INSTRUCTIONS TO FOLLOW :: Only the lines from the beginning of the entries through the one with "英国广播公司（BBC）称，他" should be written out, please, exactly and without any pictures.

RECORDS ::
□ □ □ □

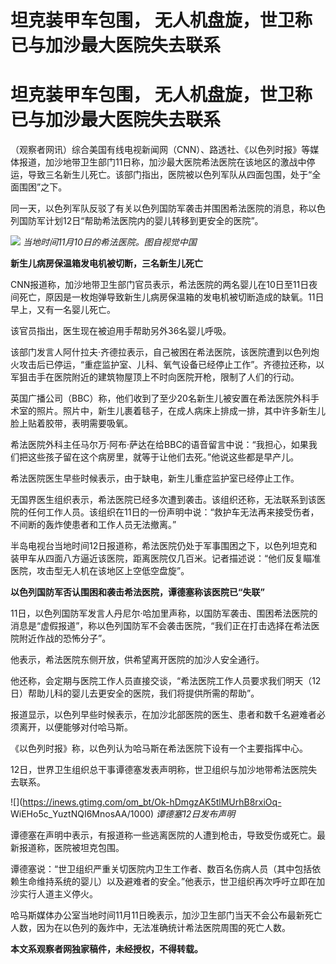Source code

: # 坦克装甲车包围， 无人机盘旋，世卫称已与加沙最大医院失去联系

# 坦克装甲车包围， 无人机盘旋，世卫称已与加沙最大医院失去联系

（观察者网讯）综合美国有线电视新闻网（CNN）、路透社、《以色列时报》等媒体报道，加沙地带卫生部门11日称，加沙最大医院希法医院在该地区的激战中停运，导致三名新生儿死亡。该部门指出，医院被以色列军队从四面包围，处于“全面围困”之下。

同一天，以色列军队反驳了有关以色列国防军袭击并围困希法医院的消息，称以色列国防军计划12日“帮助希法医院内的婴儿转移到更安全的医院”。

![](https://inews.gtimg.com/om_bt/OlN_07h9Ke9ilubPpuamqdakN5BT8_6YArs-L9TB_CZEcAA/1000)
_当地时间11月10日的希法医院。图自视觉中国_

**新生儿病房保温箱发电机被切断，三名新生儿死亡**

CNN报道称，加沙地带卫生部门官员表示，希法医院的两名婴儿在10日至11日夜间死亡，原因是一枚炮弹导致新生儿病房保温箱的发电机被切断造成的缺氧。11日早上，又有一名婴儿死亡。

该官员指出，医生现在被迫用手帮助另外36名婴儿呼吸。

该部门发言人阿什拉夫·齐德拉表示，自己被困在希法医院，该医院遭到以色列炮火攻击后已停运，“重症监护室、儿科、氧气设备已经停止工作”。齐德拉还称，以军狙击手在医院附近的建筑物屋顶上不时向医院开枪，限制了人们的行动。

英国广播公司（BBC）称，他们收到了至少20名新生儿被安置在希法医院外科手术室的照片。照片中，新生儿裹着毯子，在成人病床上排成一排，其中许多新生儿脸上贴着胶带，表明需要吸氧。

希法医院外科主任马尔万·阿布·萨达在给BBC的语音留言中说：“我担心，如果我们把这些孩子留在这个病房里，就等于让他们去死。”他说这些都是早产儿。

希法医院医生早些时候表示，由于缺电，新生儿重症监护室已经停止工作。

无国界医生组织表示，希法医院已经多次遭到袭击。该组织还称，无法联系到该医院的任何工作人员。该组织在11日的一份声明中说：“救护车无法再来接受伤者，不间断的轰炸使患者和工作人员无法撤离。”

半岛电视台当地时间12日报道称，希法医院仍处于军事围困之下，以色列坦克和装甲车从四面八方逼近该医院，距离医院仅几百米。记者描述说：“他们反复瞄准医院，攻击型无人机在该地区上空低空盘旋”。

**以色列国防军否认围困和袭击希法医院，谭德塞称该医院已“失联”**

11日，以色列国防军发言人丹尼尔·哈加里声称，以国防军袭击、围困希法医院的消息是“虚假报道”，称以色列国防军不会袭击医院，“我们正在打击选择在希法医院附近作战的恐怖分子”。

他表示，希法医院东侧开放，供希望离开医院的加沙人安全通行。

他还称，会定期与医院工作人员直接交谈，“希法医院工作人员要求我们明天（12日）帮助儿科的婴儿去更安全的医院，我们将提供所需的帮助”。

报道显示，以色列早些时候表示，在加沙北部医院的医生、患者和数千名避难者必须离开，以便能够对付哈马斯。

《以色列时报》称，以色列认为哈马斯在希法医院下设有一个主要指挥中心。

12日，世界卫生组织总干事谭德塞发表声明称，世卫组织与加沙地带希法医院失去联系。

![](https://inews.gtimg.com/om_bt/Ok-hDmgzAK5tlMUrhB8rxiOq-
WiEHo5c_YuztNQI6MnosAA/1000) _谭德塞12日发布声明_

谭德塞在声明中表示，有报道称一些逃离医院的人遭到枪击，导致受伤或死亡。最新报道称，医院被坦克包围。

谭德塞说：“世卫组织严重关切医院内卫生工作者、数百名伤病人员（其中包括依赖生命维持系统的婴儿）以及避难者的安全。”他表示，世卫组织再次呼吁立即在加沙实行人道主义停火。

哈马斯媒体办公室当地时间11月11日晚表示，加沙卫生部门当天不会公布最新死亡人数，因为在以色列的轰炸中，无法准确统计希法医院周围的死亡人数。

**本文系观察者网独家稿件，未经授权，不得转载。**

□ □ □ □

ANSWER SECTION ::
Source code

: # 坦克装甲车包围， 无人机盘旋，世卫称已与加沙最大医院失去联系

# 坦克装甲车包围， 无人机盘旋，世卫称已与加沙最大医院失去联系

（观察者网讯）综合美国有线电视新闻网（CNN）、路透社、《以色列时报》等媒体报道，加沙地带卫生部门11日称，加沙最大医院希法医院在该地区的激战中停运，导致三名新生儿死亡。该部门指出，医院被以色列军队从四面包围，处于“全面围困”之下。

同一天，以色列军队反驳了有关以色列国防军袭击并围困希法医院的消息，称以色列国防军计划12日“帮助希法医院内的婴儿转移到更安全的医院”。

![](https://inews.gtimg.com/om_bt/OlN_07h9Ke9ilubPpuamqdakN5BT8_6YArs-L9TB_CZEcAA/1000)
_当地时间11月10日的希法医院。图自视觉中国_

**新生儿病房保温箱发电机被切断，三名新生儿死亡**

CNN报道称，加沙地带卫生部门官员表示，希法医院的两名婴儿在10日至11日夜间死亡，原因是一枚炮弹导致新生儿病房保温箱的发电机被切断造成的缺氧。11日早上，又有一名婴儿死亡。

该官员指出，医生现在被迫用手帮助另外36名婴儿呼吸。

该部门发言人阿什拉夫·齐德拉表示，自己被困在希法医院，该医院遭到以色列炮火攻击后已停运，“重症监护室、儿科、氧气设备已经停止工作”。齐德拉还称，以军狙击手在医院附近的建筑物屋顶上不时向医院开枪，限制了人们的行动。

英国广播公司（BBC）称，他们收到了至少20名新生儿被安置在希法医院外科手术室的照片。照片中，新生儿裹着毯子，在成人病床上排成一排，其中许多新生儿脸上贴着胶带，表明需要吸氧。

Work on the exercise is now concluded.